According to Hong Kong Reuter reports, on January 13th 2021, Singapore Airlines commenced its initial US dollar bond to assist in the purchase of a new aircraft. This information is based on “Term Sheet” seen by Reuters.

According to sources who have direct knowledge on this subject, it is said that confirmation is yet to be made official on the magnitude of the deal, but very probable of it being a “bench-mark” transaction which in reality means an amount in the range of US$300 million (S$ 396.8 million).  

It appears that the final amount will be calculated only once the orders have been placed by the investors.

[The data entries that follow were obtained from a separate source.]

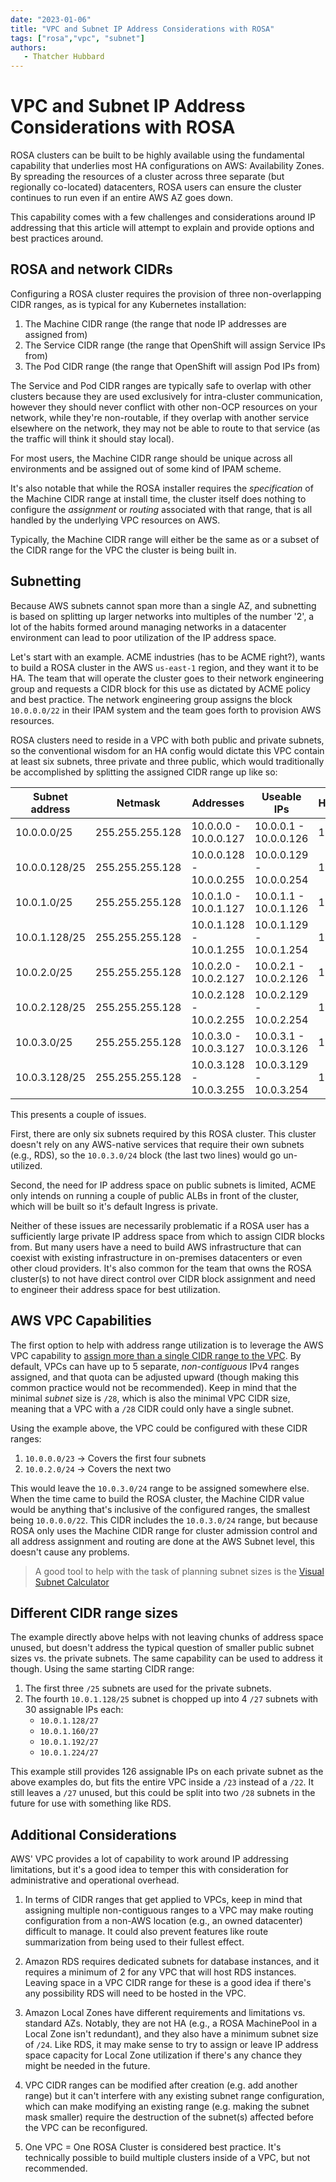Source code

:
 ```yaml
---
date: "2023-01-06"
title: "VPC and Subnet IP Address Considerations with ROSA"
tags: ["rosa","vpc", "subnet"]
authors:
   - Thatcher Hubbard
---
```


# VPC and Subnet IP Address Considerations with ROSA

ROSA clusters can be built to be highly available using the fundamental capability that underlies most HA configurations on AWS: Availability Zones. By spreading the resources of a cluster across three separate (but regionally co-located) datacenters, ROSA users can ensure the cluster continues to run even if an entire AWS AZ goes down.

This capability comes with a few challenges and considerations around IP addressing that this article will attempt to explain and provide options and best practices around.

## ROSA and network CIDRs

Configuring a ROSA cluster requires the provision of three non-overlapping CIDR ranges, as is typical for any Kubernetes installation:

1. The Machine CIDR range (the range that node IP addresses are assigned from)
1. The Service CIDR range (the range that OpenShift will assign Service IPs from)
1. The Pod CIDR range (the range that OpenShift will assign Pod IPs from)

The Service and Pod CIDR ranges are typically safe to overlap with other clusters because they are used exclusively for intra-cluster communication, however they should never conflict with other non-OCP resources on your network, while they're non-routable, if they overlap with another service elsewhere on the network, they may not be able to route to that service (as the traffic will think it should stay local).

For most users, the Machine CIDR range should be unique across all environments and be assigned out of some kind of IPAM scheme.

It's also notable that while the ROSA installer requires the *specification* of the Machine CIDR range at install time, the cluster itself does nothing to configure the *assignment* or *routing* associated with that range, that is all handled by the underlying VPC resources on AWS.

Typically, the Machine CIDR range will either be the same as or a subset of the CIDR range for the VPC the cluster is being built in. 

## Subnetting

Because AWS subnets cannot span more than a single AZ, and subnetting is based on splitting up larger networks into multiples of the number '2', a lot of the habits formed around managing networks in a datacenter environment can lead to poor utilization of the IP address space.

Let's start with an example. ACME industries (has to be ACME right?), wants to build a ROSA cluster in the AWS `us-east-1` region, and they want it to be HA. The team that will operate the cluster goes to their network engineering group and requests a CIDR block for this use as dictated by ACME policy and best practice. The network engineering group assigns the block `10.0.0.0/22` in their IPAM system and the team goes forth to provision AWS resources.

ROSA clusters need to reside in a VPC with both public and private subnets, so the conventional wisdom for an HA config would dictate this VPC contain at least six subnets, three private and three public, which would traditionally be accomplished by splitting the assigned CIDR range up like so:

|Subnet address	|Netmask	        |Addresses	                |Useable IPs	                |Hosts  |
|---------------|-------------------|---------------------------|-------------------------------|-------|
|10.0.0.0/25	|255.255.255.128	|10.0.0.0 - 10.0.0.127	    |10.0.0.1 - 10.0.0.126	        |126	|
|10.0.0.128/25	|255.255.255.128	|10.0.0.128 - 10.0.0.255	|10.0.0.129 - 10.0.0.254	    |126	|
|10.0.1.0/25	|255.255.255.128	|10.0.1.0 - 10.0.1.127	    |10.0.1.1 - 10.0.1.126	        |126	|
|10.0.1.128/25	|255.255.255.128	|10.0.1.128 - 10.0.1.255	|10.0.1.129 - 10.0.1.254	    |126	|
|10.0.2.0/25	|255.255.255.128	|10.0.2.0 - 10.0.2.127	    |10.0.2.1 - 10.0.2.126	        |126	|
|10.0.2.128/25	|255.255.255.128	|10.0.2.128 - 10.0.2.255	|10.0.2.129 - 10.0.2.254	    |126	|
|10.0.3.0/25	|255.255.255.128	|10.0.3.0 - 10.0.3.127	    |10.0.3.1 - 10.0.3.126	        |126	|
|10.0.3.128/25	|255.255.255.128	|10.0.3.128 - 10.0.3.255	|10.0.3.129 - 10.0.3.254	    |126	|

This presents a couple of issues. 

First, there are only six subnets required by this ROSA cluster. This cluster doesn't rely on any AWS-native services that require their own subnets (e.g., RDS), so the `10.0.3.0/24` block (the last two lines) would go un-utilized.

Second, the need for IP address space on public subnets is limited, ACME only intends on running a couple of public ALBs in front of the cluster, which will be built so it's default Ingress is private.

Neither of these issues are necessarily problematic if a ROSA user has a sufficiently large private IP address space from which to assign CIDR blocks from. But many users have a need to build AWS infrastructure that can coexist with existing infrastructure in on-premises datacenters or even other cloud providers. It's also common for the team that owns the ROSA cluster(s) to not have direct control over CIDR block assignment and need to engineer their address space for best utilization.

## AWS VPC Capabilities

The first option to help with address range utilization is to leverage the AWS VPC capability to [assign more than a single CIDR range to the VPC](https://docs.aws.amazon.com/vpc/latest/userguide/how-it-works.html#vpc-ip-addressing). By default, VPCs can have up to 5 separate, *non-contiguous* IPv4 ranges assigned, and that quota can be adjusted upward (though making this common practice would not be recommended). Keep in mind that the minimal *subnet* size is `/28`, which is also the minimal VPC CIDR size, meaning that a VPC with a `/28` CIDR could only have a single subnet.

Using the example above, the VPC could be configured with these CIDR ranges:

1. `10.0.0.0/23` -> Covers the first four subnets
1. `10.0.2.0/24` -> Covers the next two

This would leave the `10.0.3.0/24` range to be assigned somewhere else. When the time came to build the ROSA cluster, the Machine CIDR value would be anything that's inclusive of the configured ranges, the smallest being `10.0.0.0/22`. This CIDR includes the `10.0.3.0/24` range, but because ROSA only uses the Machine CIDR range for cluster admission control and all address assignment and routing are done at the AWS Subnet level, this doesn't cause any problems.

> A good tool to help with the task of planning subnet sizes is the [Visual Subnet Calculator](https://www.davidc.net/sites/default/subnets/subnets.html)

## Different CIDR range sizes

The example directly above helps with not leaving chunks of address space unused, but doesn't address the typical question of smaller public subnet sizes vs. the private subnets. The same capability can be used to address it though. Using the same starting CIDR range:

1. The first three `/25` subnets are used for the private subnets.
1. The fourth `10.0.1.128/25` subnet is chopped up into 4 `/27` subnets with 30 assignable IPs each:
    - `10.0.1.128/27`
    - `10.0.1.160/27`
    - `10.0.1.192/27`
    - `10.0.1.224/27`

This example still provides 126 assignable IPs on each private subnet as the above examples do, but fits the entire VPC inside a `/23` instead of a `/22`. It still leaves a `/27` unused, but this could be split into two `/28` subnets in the future for use with something like RDS.

## Additional Considerations

AWS' VPC provides a lot of capability to work around IP addressing limitations, but it's a good idea to temper this with consideration for administrative and operational overhead.

1. In terms of CIDR ranges that get applied to VPCs, keep in mind that assigning multiple non-contiguous ranges to a VPC may make routing configuration from a non-AWS location (e.g., an owned datacenter) difficult to manage. It could also prevent features like route summarization from being used to their fullest effect.

1. Amazon RDS requires dedicated subnets for database instances, and it requires a minimum of 2 for any VPC that will host RDS instances. Leaving space in a VPC CIDR range for these is a good idea if there's any possibility RDS will need to be hosted in the VPC.

1. Amazon Local Zones have different requirements and limitations vs. standard AZs. Notably, they are not HA (e.g., a ROSA MachinePool in a Local Zone isn't redundant), and they also have a minimum subnet size of `/24`. Like RDS, it may make sense to try to assign or leave IP address space capacity for Local Zone utilization if there's any chance they might be needed in the future.

1. VPC CIDR ranges can be modified after creation (e.g. add another range) but it can't interfere with any existing subnet range configuration, which can make modifying an existing range (e.g. making the subnet mask smaller) require the destruction of the subnet(s) affected before the VPC can be reconfigured.

1. One VPC = One ROSA Cluster is considered best practice. It's technically possible to build multiple clusters inside of a VPC, but not recommended.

Source information cannot be divulged since the information is yet to be made public.

Due to the glut of debt issuances in the airline industry in the past six months, it has been witnessed that carriers are building up cash thresholds as a means of cushioning themselves against financial impacts caused by the Coronavirus pandemic and fervently hoping for travel to return to normal since more and more countries have launched the vaccination campaign.

According to data received from Refinity, it is alleged that 19 deals were signed during the time at a total value of US$ 17.62 billion of which, the largest was signed in September was from Delta Airlines at the cost reading US$6 billion.

Potential SIA investors have been told the initial price guidance for the 5.5 year deal is set at the US treasury yield plus 300 basis points.

As per the information received and since officials have not been authorized to comment to the media, it is known that SIA customarily have issued debt in local currency, but the most recent bond which cannot be bought by investors from the United States will assist the airline to diversify its sources of funding.

It is reported according to the “term sheet” that all funds raised would be for the purchase of the new aircraft and its related payments.

Airline sources said on Monday, that the passenger capacity was down by an alarming 81.3 percent with comparison to the same time last year.

They are expecting   their passenger turnout to be about 25% of its Covid levels by the end of March and would be able to passenger nearly 45% of the pre-crisis destinations.